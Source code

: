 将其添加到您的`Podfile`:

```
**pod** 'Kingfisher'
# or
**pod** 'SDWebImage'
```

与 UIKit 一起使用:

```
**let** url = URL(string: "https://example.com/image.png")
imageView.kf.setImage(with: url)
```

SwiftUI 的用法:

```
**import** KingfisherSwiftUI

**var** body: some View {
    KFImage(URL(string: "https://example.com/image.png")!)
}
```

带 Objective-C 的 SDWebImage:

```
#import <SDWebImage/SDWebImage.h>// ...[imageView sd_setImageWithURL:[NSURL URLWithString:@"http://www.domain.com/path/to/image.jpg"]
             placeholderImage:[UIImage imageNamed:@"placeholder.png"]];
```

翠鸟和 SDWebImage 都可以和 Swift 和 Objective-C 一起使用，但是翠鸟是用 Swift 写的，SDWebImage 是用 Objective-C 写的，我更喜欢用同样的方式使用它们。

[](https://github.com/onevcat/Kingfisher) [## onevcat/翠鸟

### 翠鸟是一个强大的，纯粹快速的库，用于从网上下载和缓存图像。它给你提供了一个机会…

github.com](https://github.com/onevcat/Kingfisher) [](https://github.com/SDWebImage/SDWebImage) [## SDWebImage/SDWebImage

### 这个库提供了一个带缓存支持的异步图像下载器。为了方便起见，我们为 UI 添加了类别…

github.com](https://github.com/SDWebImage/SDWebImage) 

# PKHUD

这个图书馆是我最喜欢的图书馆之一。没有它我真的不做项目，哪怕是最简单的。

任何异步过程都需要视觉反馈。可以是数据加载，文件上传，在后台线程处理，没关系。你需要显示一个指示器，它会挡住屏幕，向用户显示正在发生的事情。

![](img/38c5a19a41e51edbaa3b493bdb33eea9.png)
···
# EXERCISE INSTRUCTIONS
Throughout the data above, copy all lines where the word "onevcat" is found.

# SOLUTION FOR THIS PROBLEM
[](https://github.com/onevcat/Kingfisher) [## onevcat/翠鸟
github.com](https://github.com/onevcat/Kingfisher) [](https://github.com/SDWebImage/SDWebImage) [## SDWebImage/SDWebImage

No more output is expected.